Something occurred to me the other day as I sat watching The Princess And The Frog with the kids for the twentieth time. (Good movie, that one. It's always nice when kids latch onto something that doesn't make me want to jab a chopstick in both ears.) Original thought doesn't occur to me all that often, to be perfectly honest, so I thought I'd better get it out there.
You're familiar with "The Rule Of Threes," yes? It's a general rule of thumb based on the assumption that people always remember things better in threes (click here for a more in-depth definition). In screenwriting, the most important use of this rule is the three-act structure, which goes something like this:
Act One: Main character gets into trouble;
Act Two: Main character tries to get out of
trouble, but the more he tries, the deeper he
Act Three: Main character gets out of trouble.

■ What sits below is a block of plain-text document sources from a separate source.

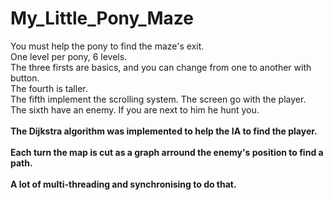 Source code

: # My_Little_Pony_Maze
You must help the pony to find the maze's exit.<br>
One level per pony, 6 levels.<br>
The three firsts are basics, and you can change from one to another with button.<br>
The fourth is taller.<br>
The fifth implement the scrolling system. The screen go with the player.<br>
The sixth have an enemy. If you are next to him he hunt you.<br><br><strong>
The Dijkstra algorithm was implemented to help the IA to find the player.<br><br>
Each turn the map is cut as a graph arround the enemy's position to find a path.<br><br>
A lot of multi-threading and synchronising to do that.</strong>
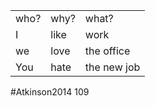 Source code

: 
|      |      |             |
| ---- | ---- | ----------- |
| who? | why? | what?       |
| I    | like | work        |
| we   | love | the office  |
| You  | hate | the new job |
#Atkinson2014 109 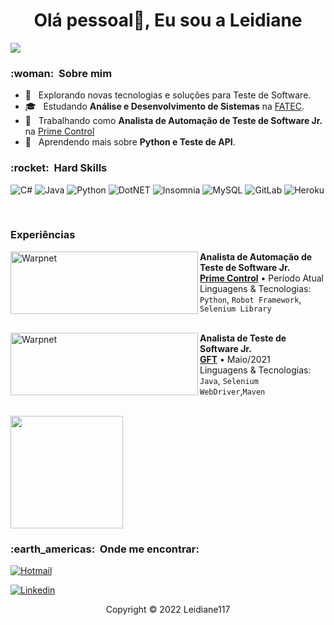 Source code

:
<h1 align="center">Olá pessoal👋, Eu sou a Leidiane</h1>


![](https://komarev.com/ghpvc/?username=Leidiane117&color=006bed)

<h3> :woman: &nbsp;Sobre mim </h3>

- 🤔 &nbsp; Explorando novas tecnologias e soluções para Teste de Software.
- 🎓 &nbsp; Estudando **Análise e Desenvolvimento de Sistemas** na <a href="http://fateczonasul.edu.br/">FATEC</a>.
- 💼 &nbsp; Trabalhando como **Analista de Automação de Teste de Software Jr.** na <a href="https://www.primecontrol.com.br/">Prime Control</a>
- 🌱 &nbsp; Aprendendo mais sobre **Python e Teste de API**.

<h3> :rocket: &nbsp;Hard Skills</h3>
  
  ![C#](https://img.shields.io/badge/C%23-239120?style=for-the-badge&logo=c-sharp&logoColor=white)
  ![Java](https://img.shields.io/badge/Java-ED8B00?style=for-the-badge&logo=java&logoColor=white)
  ![Python](https://img.shields.io/badge/Python-14354C?style=for-the-badge&logo=python&logoColor=white)
  ![DotNET](https://img.shields.io/badge/.NET-5C2D91?style=for-the-badge&logo=.net&logoColor=white)
  ![Insomnia](https://img.shields.io/badge/Insomnia-5849be?style=for-the-badge&logo=Insomnia&logoColor=white)
  ![MySQL](https://img.shields.io/badge/MySQL-005C84?style=for-the-badge&logo=mysql&logoColor=white)
  ![GitLab](https://img.shields.io/badge/GitLab-330F63?style=for-the-badge&logo=gitlab&logoColor=white)
  ![Heroku](https://img.shields.io/badge/Heroku-430098?style=for-the-badge&logo=heroku&logoColor=white)
  

<br/>
  
  ### Experiências

[<img align="left" height="100px" width="300px" alt="Warpnet" src="https://www.primecontrol.com.br/wp-content/uploads/2019/07/Logo-Prime-Control.png"/>](https://www.primecontrol.com.br/)

**Analista de Automação de Teste de Software Jr.** \
[**Prime Control**](https://www.primecontrol.com.br/) • Período Atual \
Linguagens & Tecnologias: `Python`, `Robot Framework`, `Selenium Library`
<br/>
<br/>

[<img align="left" height="100px" width="300px" alt="Warpnet" src="https://blog.gft.com/br/wp-content/themes/gft-blog-2021-theme/assets/img/gft/GFT-Logo-Website.svg"/>](https://www.gft.com/br/pt)

**Analista de Teste de Software Jr.** \
[**GFT**](https://www.gft.com/br/pt) • Maio/2021 \
Linguagens & Tecnologias: `Java`, `Selenium WebDriver`,`Maven`
<br/>
<br/>


<a href="https://github.com/Leidiane117">
  <img height="180em" src="https://github-readme-stats.vercel.app/api?username=Leidiane117&theme=dark&show_icons=true" />
</a>

<br/>

<h3> :earth_americas: &nbsp;Onde me encontrar: </h3> 


[![Hotmail](https://img.shields.io/badge/leidiane@hotmail.com-0078D4?style=for-the-badge&logo=microsoft-outlook&logoColor=white&link=mailto:leidiane5499@hotmail.com)](mailto:leidiane5499@hotmail.com)

[![Linkedin](https://img.shields.io/badge/Leidiane-0077B5?style=for-the-badge&logo=linkedin&logoColor=white)](https://www.linkedin.com/in/leidiane-soares-22076646/)

<p align="center">Copyright © 2022 Leidiane117</p>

Apply this structure to any movie, past, present or future - if done correctly, it will follow this same basic outline.
The Rule Of Threes also applies to scripted dialogue, to hammer home certain points within a given film. Think of it this way: A character recites a line of dialogue early in the movie. (You hear it, but it doesn't really register.) Later, he repeats that same dialogue. (You think, Oh, yeah. I remember. He said that once already.) Finally, toward the end of the movie, he says it a third and final time. (Now you think, Say, he said that two times before. Interesting how it ties in with the rest of the movie.) Bam. Point made.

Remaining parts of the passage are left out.